[[ Records provided, beginning ]]

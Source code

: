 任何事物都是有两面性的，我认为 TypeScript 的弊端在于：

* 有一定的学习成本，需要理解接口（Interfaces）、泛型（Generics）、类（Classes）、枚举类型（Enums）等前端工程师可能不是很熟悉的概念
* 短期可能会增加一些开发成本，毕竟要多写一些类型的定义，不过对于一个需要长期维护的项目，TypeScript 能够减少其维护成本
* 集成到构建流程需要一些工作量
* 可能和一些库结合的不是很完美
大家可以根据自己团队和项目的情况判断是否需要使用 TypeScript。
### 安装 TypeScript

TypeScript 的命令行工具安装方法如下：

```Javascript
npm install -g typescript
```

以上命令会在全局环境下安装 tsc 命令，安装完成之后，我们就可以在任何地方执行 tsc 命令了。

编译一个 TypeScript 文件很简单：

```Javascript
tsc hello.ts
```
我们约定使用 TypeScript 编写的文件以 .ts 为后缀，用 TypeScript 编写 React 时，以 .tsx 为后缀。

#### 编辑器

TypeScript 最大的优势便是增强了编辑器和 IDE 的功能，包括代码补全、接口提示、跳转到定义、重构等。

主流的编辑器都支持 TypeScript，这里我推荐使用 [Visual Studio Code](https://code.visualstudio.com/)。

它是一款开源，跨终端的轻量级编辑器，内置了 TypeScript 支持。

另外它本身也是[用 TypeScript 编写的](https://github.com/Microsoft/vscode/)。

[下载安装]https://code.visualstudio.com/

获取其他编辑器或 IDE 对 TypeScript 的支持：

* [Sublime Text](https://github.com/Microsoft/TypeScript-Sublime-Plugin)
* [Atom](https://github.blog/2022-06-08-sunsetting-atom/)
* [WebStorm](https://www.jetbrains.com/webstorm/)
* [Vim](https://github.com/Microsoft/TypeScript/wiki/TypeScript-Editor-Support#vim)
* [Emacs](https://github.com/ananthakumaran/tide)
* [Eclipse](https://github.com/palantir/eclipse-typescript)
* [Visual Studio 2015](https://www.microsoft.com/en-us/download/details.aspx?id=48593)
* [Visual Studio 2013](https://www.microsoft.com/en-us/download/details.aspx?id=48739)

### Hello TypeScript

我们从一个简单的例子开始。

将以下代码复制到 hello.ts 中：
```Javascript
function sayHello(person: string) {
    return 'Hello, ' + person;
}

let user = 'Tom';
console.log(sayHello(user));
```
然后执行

[[ Records provided, end ]]
[[ Records provided, beginning ]]

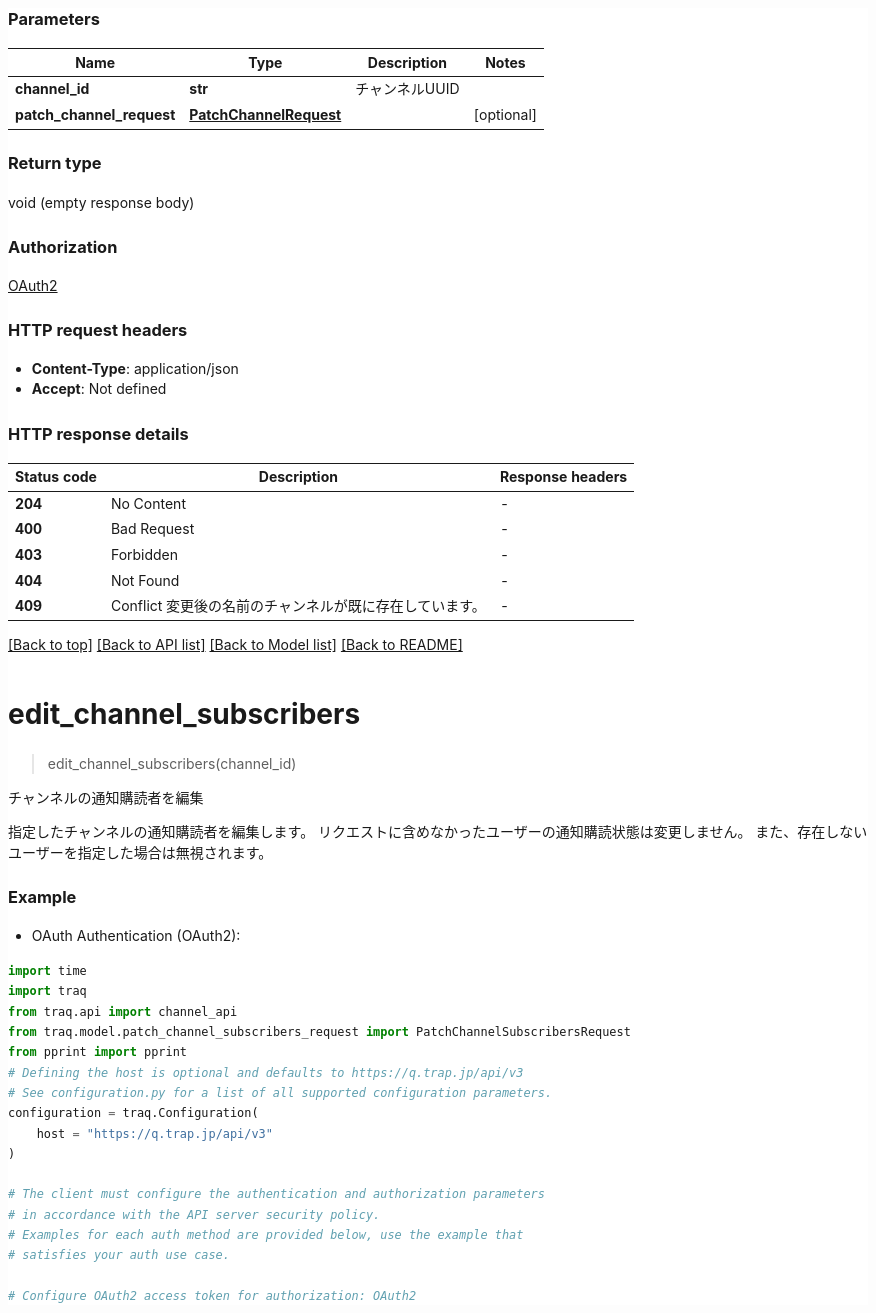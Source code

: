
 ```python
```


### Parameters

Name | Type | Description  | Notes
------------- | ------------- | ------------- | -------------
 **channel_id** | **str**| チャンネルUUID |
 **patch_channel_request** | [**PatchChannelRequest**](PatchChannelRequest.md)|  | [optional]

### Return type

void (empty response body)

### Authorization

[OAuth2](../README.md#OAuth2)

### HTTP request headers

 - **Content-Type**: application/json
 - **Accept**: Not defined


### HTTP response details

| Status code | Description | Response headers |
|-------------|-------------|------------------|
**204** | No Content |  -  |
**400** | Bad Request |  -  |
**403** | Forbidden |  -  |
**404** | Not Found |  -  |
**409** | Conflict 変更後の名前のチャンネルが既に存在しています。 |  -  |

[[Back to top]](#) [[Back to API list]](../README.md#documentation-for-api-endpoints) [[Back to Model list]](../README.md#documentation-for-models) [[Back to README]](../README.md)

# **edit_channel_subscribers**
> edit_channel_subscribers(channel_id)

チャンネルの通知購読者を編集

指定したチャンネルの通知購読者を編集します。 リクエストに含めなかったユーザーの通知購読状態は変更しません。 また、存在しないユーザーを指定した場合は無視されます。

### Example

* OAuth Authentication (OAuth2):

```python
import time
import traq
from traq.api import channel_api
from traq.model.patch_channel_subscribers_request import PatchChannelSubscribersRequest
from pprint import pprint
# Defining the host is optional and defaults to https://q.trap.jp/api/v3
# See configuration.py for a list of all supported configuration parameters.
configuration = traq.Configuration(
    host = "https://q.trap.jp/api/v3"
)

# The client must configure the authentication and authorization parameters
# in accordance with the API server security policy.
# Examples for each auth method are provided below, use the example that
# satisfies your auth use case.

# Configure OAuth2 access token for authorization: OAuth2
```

[[ Records provided, end ]]
[[ Records provided, beginning ]]

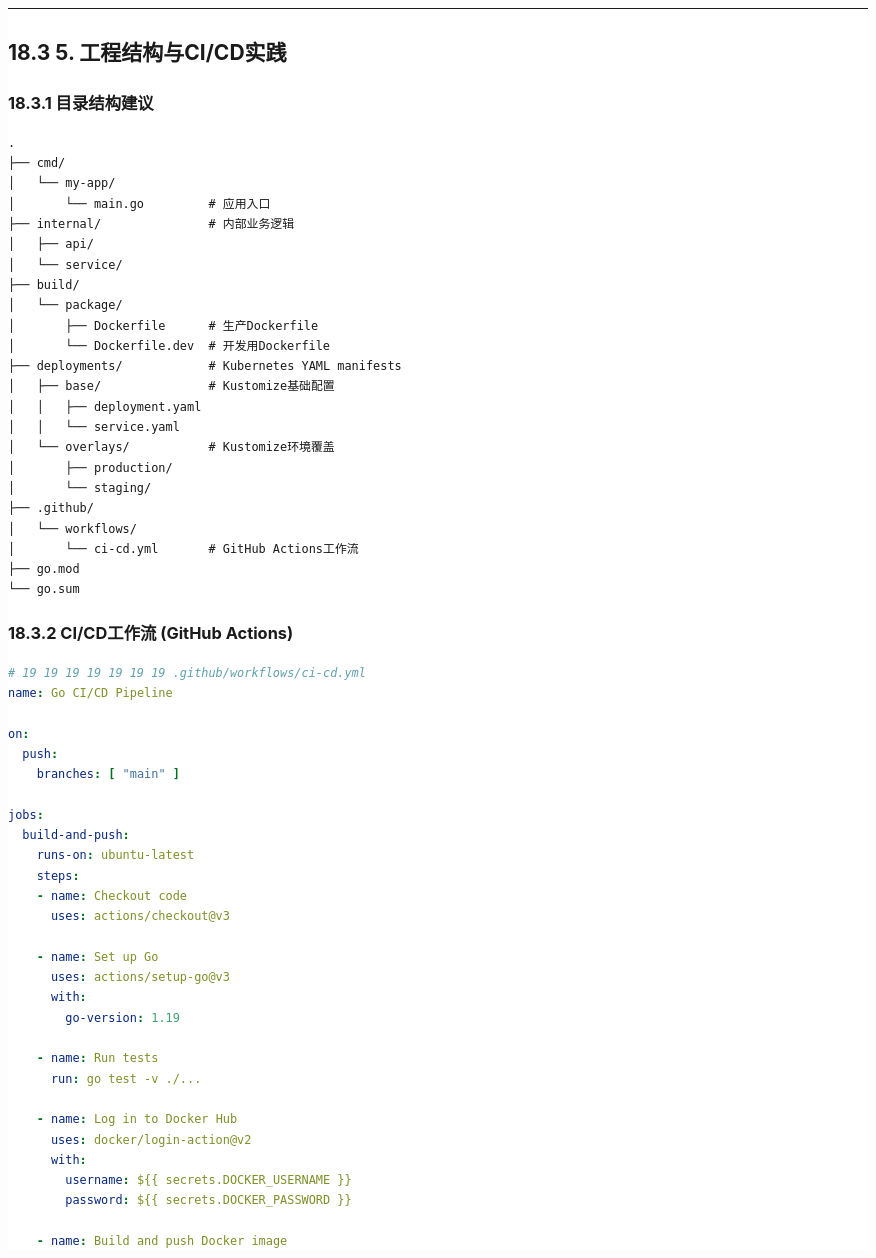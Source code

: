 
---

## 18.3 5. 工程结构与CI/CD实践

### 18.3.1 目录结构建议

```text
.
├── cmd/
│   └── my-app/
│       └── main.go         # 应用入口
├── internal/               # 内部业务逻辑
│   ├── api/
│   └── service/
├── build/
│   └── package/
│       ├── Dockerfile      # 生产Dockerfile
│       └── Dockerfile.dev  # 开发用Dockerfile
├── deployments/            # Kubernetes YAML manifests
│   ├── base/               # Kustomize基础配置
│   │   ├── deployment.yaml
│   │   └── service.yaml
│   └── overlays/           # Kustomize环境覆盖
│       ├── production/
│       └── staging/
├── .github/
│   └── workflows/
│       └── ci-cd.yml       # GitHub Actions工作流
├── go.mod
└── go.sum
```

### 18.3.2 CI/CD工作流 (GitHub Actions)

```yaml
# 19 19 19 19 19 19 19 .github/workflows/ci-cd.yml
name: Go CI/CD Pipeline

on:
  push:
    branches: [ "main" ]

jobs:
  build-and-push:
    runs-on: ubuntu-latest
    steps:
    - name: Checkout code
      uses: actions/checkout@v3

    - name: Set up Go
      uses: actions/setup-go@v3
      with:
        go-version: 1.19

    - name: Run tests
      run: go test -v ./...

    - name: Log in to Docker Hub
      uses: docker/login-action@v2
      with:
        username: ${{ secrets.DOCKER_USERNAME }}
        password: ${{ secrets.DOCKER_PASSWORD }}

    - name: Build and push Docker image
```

[[ Records provided, end ]]

■ Exercise
Answer with a number alone: how many lines of the listing above include the string "host"?

■ Answer to this task
2